PROBLEM DESCRIPTION >>
Copy the entries exactly. Leave nothing out and add nothing.

DATA EXTRACTS >>
==================================================

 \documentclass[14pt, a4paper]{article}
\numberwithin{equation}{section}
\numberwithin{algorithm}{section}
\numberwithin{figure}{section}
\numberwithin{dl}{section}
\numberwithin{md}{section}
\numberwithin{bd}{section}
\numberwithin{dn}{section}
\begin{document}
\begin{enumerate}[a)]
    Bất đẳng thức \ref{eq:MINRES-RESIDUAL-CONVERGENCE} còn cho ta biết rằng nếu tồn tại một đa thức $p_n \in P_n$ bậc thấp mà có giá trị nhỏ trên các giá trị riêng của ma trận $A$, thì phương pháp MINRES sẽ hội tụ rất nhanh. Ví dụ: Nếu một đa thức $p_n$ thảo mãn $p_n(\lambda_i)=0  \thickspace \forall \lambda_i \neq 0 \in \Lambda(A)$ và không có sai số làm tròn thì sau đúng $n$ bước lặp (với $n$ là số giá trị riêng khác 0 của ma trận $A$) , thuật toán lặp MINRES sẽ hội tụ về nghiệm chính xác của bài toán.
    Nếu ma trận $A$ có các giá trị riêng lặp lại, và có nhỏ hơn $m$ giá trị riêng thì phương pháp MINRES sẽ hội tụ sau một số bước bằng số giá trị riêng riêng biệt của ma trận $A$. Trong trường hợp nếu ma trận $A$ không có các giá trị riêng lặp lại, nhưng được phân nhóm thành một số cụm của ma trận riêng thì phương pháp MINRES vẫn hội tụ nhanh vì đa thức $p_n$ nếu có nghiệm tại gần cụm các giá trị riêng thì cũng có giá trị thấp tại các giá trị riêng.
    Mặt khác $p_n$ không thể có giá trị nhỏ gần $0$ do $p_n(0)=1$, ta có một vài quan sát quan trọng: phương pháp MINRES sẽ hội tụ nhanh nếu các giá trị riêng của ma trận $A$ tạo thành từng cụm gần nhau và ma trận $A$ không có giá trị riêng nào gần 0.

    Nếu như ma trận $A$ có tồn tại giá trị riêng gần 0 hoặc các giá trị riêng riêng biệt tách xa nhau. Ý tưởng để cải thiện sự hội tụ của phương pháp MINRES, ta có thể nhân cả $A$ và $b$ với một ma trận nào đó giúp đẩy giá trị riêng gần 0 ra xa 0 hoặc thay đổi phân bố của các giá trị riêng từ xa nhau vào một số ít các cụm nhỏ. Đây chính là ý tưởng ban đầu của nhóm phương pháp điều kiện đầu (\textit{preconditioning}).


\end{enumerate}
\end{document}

==================================================

EXPECTED OUTPUT >>
 \documentclass[14pt, a4paper]{article}
\numberwithin{equation}{section}
\numberwithin{algorithm}{section}
\numberwithin{figure}{section}
\numberwithin{dl}{section}
\numberwithin{md}{section}
\numberwithin{bd}{section}
\numberwithin{dn}{section}
\begin{document}
\begin{enumerate}[a)]
    Bất đẳng thức \ref{eq:MINRES-RESIDUAL-CONVERGENCE} còn cho ta biết rằng nếu tồn tại một đa thức $p_n \in P_n$ bậc thấp mà có giá trị nhỏ trên các giá trị riêng của ma trận $A$, thì phương pháp MINRES sẽ hội tụ rất nhanh. Ví dụ: Nếu một đa thức $p_n$ thảo mãn $p_n(\lambda_i)=0  \thickspace \forall \lambda_i \neq 0 \in \Lambda(A)$ và không có sai số làm tròn thì sau đúng $n$ bước lặp (với $n$ là số giá trị riêng khác 0 của ma trận $A$) , thuật toán lặp MINRES sẽ hội tụ về nghiệm chính xác của bài toán.
    Nếu ma trận $A$ có các giá trị riêng lặp lại, và có nhỏ hơn $m$ giá trị riêng thì phương pháp MINRES sẽ hội tụ sau một số bước bằng số giá trị riêng riêng biệt của ma trận $A$. Trong trường hợp nếu ma trận $A$ không có các giá trị riêng lặp lại, nhưng được phân nhóm thành một số cụm của ma trận riêng thì phương pháp MINRES vẫn hội tụ nhanh vì đa thức $p_n$ nếu có nghiệm tại gần cụm các giá trị riêng thì cũng có giá trị thấp tại các giá trị riêng.
    Mặt khác $p_n$ không thể có giá trị nhỏ gần $0$ do $p_n(0)=1$, ta có một vài quan sát quan trọng: phương pháp MINRES sẽ hội tụ nhanh nếu các giá trị riêng của ma trận $A$ tạo thành từng cụm gần nhau và ma trận $A$ không có giá trị riêng nào gần 0.

    Nếu như ma trận $A$ có tồn tại giá trị riêng gần 0 hoặc các giá trị riêng riêng biệt tách xa nhau. Ý tưởng để cải thiện sự hội tụ của phương pháp MINRES, ta có thể nhân cả $A$ và $b$ với một ma trận nào đó giúp đẩy giá trị riêng gần 0 ra xa 0 hoặc thay đổi phân bố của các giá trị riêng từ xa nhau vào một số ít các cụm nhỏ. Đây chính là ý tưởng ban đầu của nhóm phương pháp điều kiện đầu (\textit{preconditioning}).


\end{enumerate}
\end{document}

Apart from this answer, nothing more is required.